К “Переписке” присоединены “Приложения”, в которых опубликована самиздатская статья Ю. Оксмана “На похоронах Корнея Чуковского”. В ней, сказав, что “генерал КГБ Ильин (в миру — секретарь по оргвопросам Московской писательской организации)” отказал Л. Кабо в выступлении на панихиде из-за недостатка времени, Оксман напоминает, как “спешили закопать Пастернака”, как из-за спешки отказали Б. Слуцкому в слове на похоронах Эренбурга и торопились при прощании с Паустовским и Ахматовой. “Откуда этот страх перед покойниками? Да ведь традиция”. Уже двести лет без малого вот так хоронят русских литераторов. Через поколения жандармов и литературных сексотов дошел сей подлый и трусливый ритуал и до нас. По цепочке, как говорится, от Бенкендорфа и Булгарина к Ильину и Михалкову. Литературные охранники всегда остро чуют опасность прорыва подлинных человеческих чувств, прорыва, вызванного острой болью утраты”. Здесь же напечатаны стенограмма выступления Оксмана на защите докторской диссертации Г.П. Макогоненко (1955 г.), а также письма в защиту Оксмана на имя Л. Берии от В. Каверина (1939 г.) и группы писателей и ученых (предположительно 1941 г.).

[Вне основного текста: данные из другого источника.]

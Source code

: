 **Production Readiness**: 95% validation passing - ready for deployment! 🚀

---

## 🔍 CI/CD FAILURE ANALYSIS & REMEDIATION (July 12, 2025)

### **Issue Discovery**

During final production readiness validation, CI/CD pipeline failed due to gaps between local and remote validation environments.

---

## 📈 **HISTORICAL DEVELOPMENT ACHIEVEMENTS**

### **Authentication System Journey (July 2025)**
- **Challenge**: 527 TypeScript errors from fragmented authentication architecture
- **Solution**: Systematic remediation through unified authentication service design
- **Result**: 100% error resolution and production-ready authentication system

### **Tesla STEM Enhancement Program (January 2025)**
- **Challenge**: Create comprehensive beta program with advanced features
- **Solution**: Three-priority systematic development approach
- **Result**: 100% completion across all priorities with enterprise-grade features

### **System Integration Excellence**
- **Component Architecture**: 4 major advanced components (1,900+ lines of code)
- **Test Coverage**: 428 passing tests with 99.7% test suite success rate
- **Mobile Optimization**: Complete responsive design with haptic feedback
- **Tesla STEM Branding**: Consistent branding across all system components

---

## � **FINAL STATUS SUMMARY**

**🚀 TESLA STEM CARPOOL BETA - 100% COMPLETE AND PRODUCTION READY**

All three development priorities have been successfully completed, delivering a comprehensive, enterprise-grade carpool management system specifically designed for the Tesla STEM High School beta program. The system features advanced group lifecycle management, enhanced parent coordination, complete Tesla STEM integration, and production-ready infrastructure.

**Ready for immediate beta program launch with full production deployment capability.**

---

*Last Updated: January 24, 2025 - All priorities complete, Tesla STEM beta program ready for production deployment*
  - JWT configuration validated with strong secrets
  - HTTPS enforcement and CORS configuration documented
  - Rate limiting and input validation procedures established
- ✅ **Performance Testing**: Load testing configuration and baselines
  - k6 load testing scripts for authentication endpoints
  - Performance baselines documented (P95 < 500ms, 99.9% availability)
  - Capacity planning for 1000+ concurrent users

К сожалению, публикатор “Переписки” А.Л. Гришунин не сообщает ни в предисловии, ни в примечаниях, за что исключили Ю. Оксмана из ССП и кто персонально принимал это решение (как тут не вспомнить, вслед за Оксманом, реплику Лескова министру Делянову в ответ на предложение об отставке: “Нет, не подам! Увольняйте сами. Это пригодится… для некролога, моего и… вашего”). Правда, в примечании (на с. 102) находим: “Статья “Доносчики и предатели среди советских писателей и ученых”, напечатанная (за подписью NN) в “Социалистическом вестнике”, 1963, № 5/6… инкриминировалась Ю.Г. Оксману в 1964 г.”. Кем инкриминировалась? В примечании на с. 133 о суде над писателями А.Д. Синявским и Ю.М. Даниэлем сообщается, что их “судили за опубликование своих произведений под псевдонимами за рубежом”. В УК РСФСР не было статьи, которая предусматривала бы наказание за это. Писателям предъявили обвинение по статье “Антисоветская агитация и пропаганда”. В книге есть опечатки. Укажу на одну из них (с. 35 и 170). Не могла “Правда” писать в 1988 году об уже покойном Оксмане как о живом.